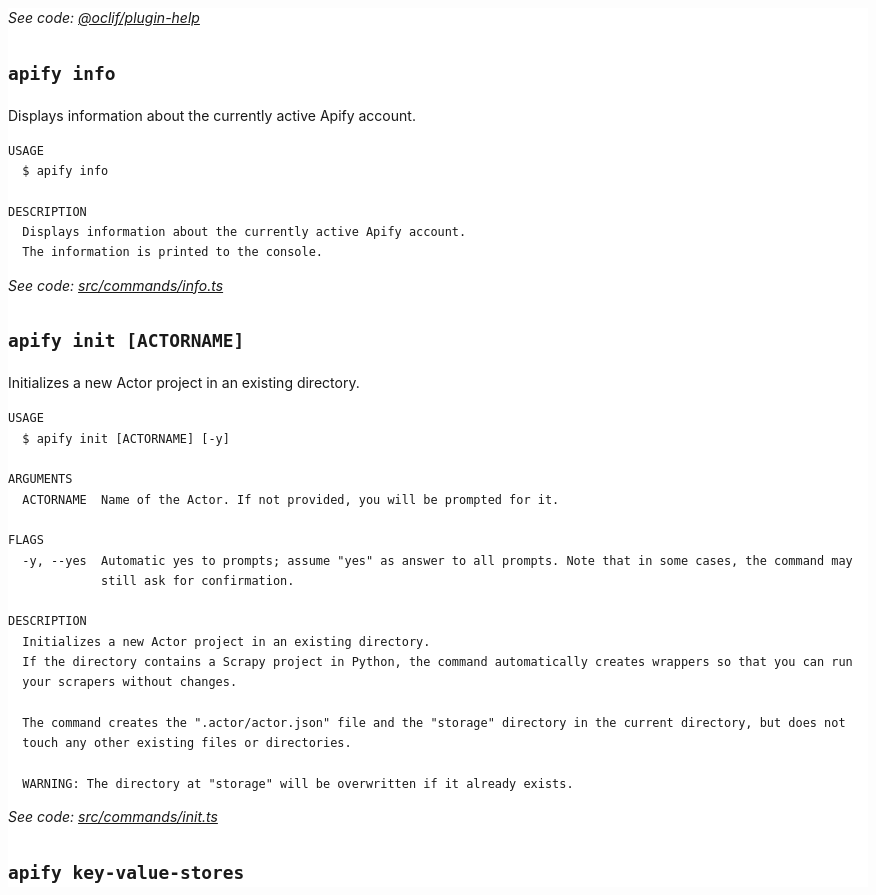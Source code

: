 _See code: [@oclif/plugin-help](https://github.com/oclif/plugin-help/blob/v6.2.10/src/commands/help.ts)_

## `apify info`

Displays information about the currently active Apify account.

```
USAGE
  $ apify info

DESCRIPTION
  Displays information about the currently active Apify account.
  The information is printed to the console.
```

_See code: [src/commands/info.ts](https://github.com/apify/apify-cli/blob/v0.20.7/src/commands/info.ts)_

## `apify init [ACTORNAME]`

Initializes a new Actor project in an existing directory.

```
USAGE
  $ apify init [ACTORNAME] [-y]

ARGUMENTS
  ACTORNAME  Name of the Actor. If not provided, you will be prompted for it.

FLAGS
  -y, --yes  Automatic yes to prompts; assume "yes" as answer to all prompts. Note that in some cases, the command may
             still ask for confirmation.

DESCRIPTION
  Initializes a new Actor project in an existing directory.
  If the directory contains a Scrapy project in Python, the command automatically creates wrappers so that you can run
  your scrapers without changes.

  The command creates the ".actor/actor.json" file and the "storage" directory in the current directory, but does not
  touch any other existing files or directories.

  WARNING: The directory at "storage" will be overwritten if it already exists.
```

_See code: [src/commands/init.ts](https://github.com/apify/apify-cli/blob/v0.20.7/src/commands/init.ts)_

## `apify key-value-stores`
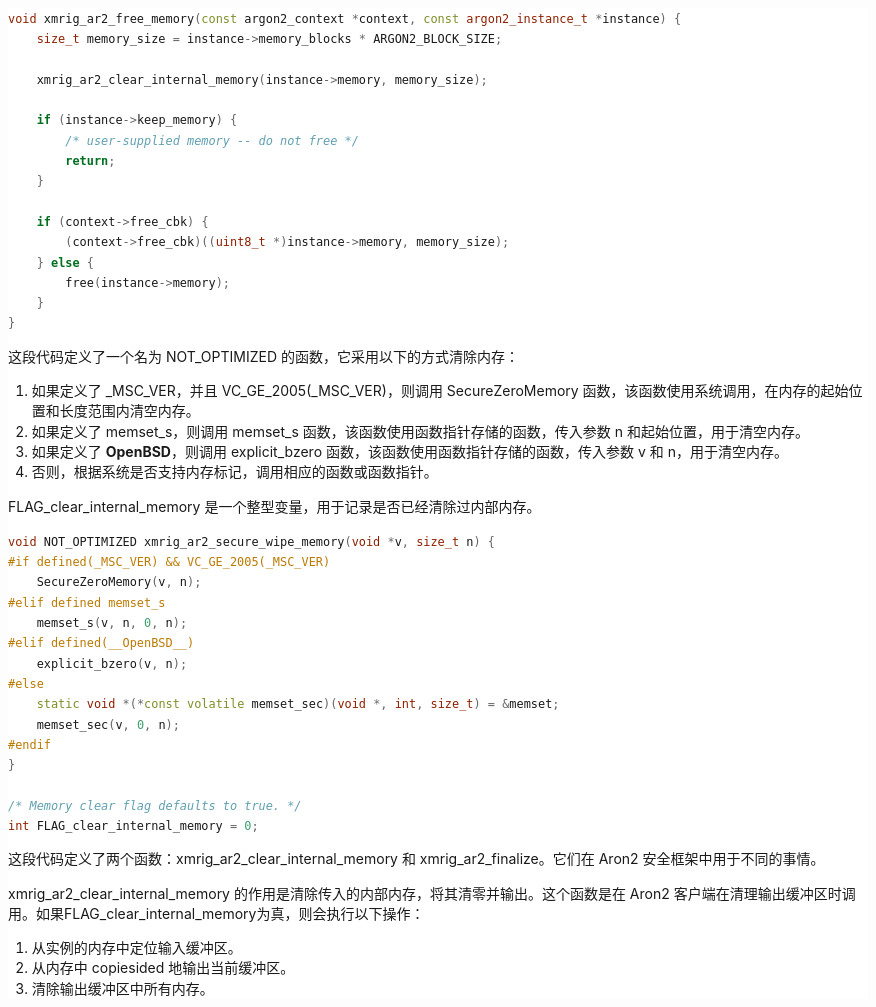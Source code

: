 
```cpp
void xmrig_ar2_free_memory(const argon2_context *context, const argon2_instance_t *instance) {
    size_t memory_size = instance->memory_blocks * ARGON2_BLOCK_SIZE;

    xmrig_ar2_clear_internal_memory(instance->memory, memory_size);

    if (instance->keep_memory) {
        /* user-supplied memory -- do not free */
        return;
    }

    if (context->free_cbk) {
        (context->free_cbk)((uint8_t *)instance->memory, memory_size);
    } else {
        free(instance->memory);
    }
}

```



这段代码定义了一个名为 NOT_OPTIMIZED 的函数，它采用以下的方式清除内存：

1. 如果定义了 _MSC_VER，并且 VC_GE_2005(_MSC_VER)，则调用 SecureZeroMemory 函数，该函数使用系统调用，在内存的起始位置和长度范围内清空内存。
2. 如果定义了 memset_s，则调用 memset_s 函数，该函数使用函数指针存储的函数，传入参数 n 和起始位置，用于清空内存。
3. 如果定义了 __OpenBSD__，则调用 explicit_bzero 函数，该函数使用函数指针存储的函数，传入参数 v 和 n，用于清空内存。
4. 否则，根据系统是否支持内存标记，调用相应的函数或函数指针。

FLAG_clear_internal_memory 是一个整型变量，用于记录是否已经清除过内部内存。


```cpp
void NOT_OPTIMIZED xmrig_ar2_secure_wipe_memory(void *v, size_t n) {
#if defined(_MSC_VER) && VC_GE_2005(_MSC_VER)
    SecureZeroMemory(v, n);
#elif defined memset_s
    memset_s(v, n, 0, n);
#elif defined(__OpenBSD__)
    explicit_bzero(v, n);
#else
    static void *(*const volatile memset_sec)(void *, int, size_t) = &memset;
    memset_sec(v, 0, n);
#endif
}

/* Memory clear flag defaults to true. */
int FLAG_clear_internal_memory = 0;
```

这段代码定义了两个函数：xmrig_ar2_clear_internal_memory 和 xmrig_ar2_finalize。它们在 Aron2 安全框架中用于不同的事情。

xmrig_ar2_clear_internal_memory 的作用是清除传入的内部内存，将其清零并输出。这个函数是在 Aron2 客户端在清理输出缓冲区时调用。如果FLAG_clear_internal_memory为真，则会执行以下操作：

1. 从实例的内存中定位输入缓冲区。
2. 从内存中 copiesided 地输出当前缓冲区。
3. 清除输出缓冲区中所有内存。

→ WORK TASK:
In the listing above, find each line with the word "will" and return it.

→ RESPONSE:
  ACTORNAME  Name of the Actor. If not provided, you will be prompted for it.
  WARNING: The directory at "storage" will be overwritten if it already exists.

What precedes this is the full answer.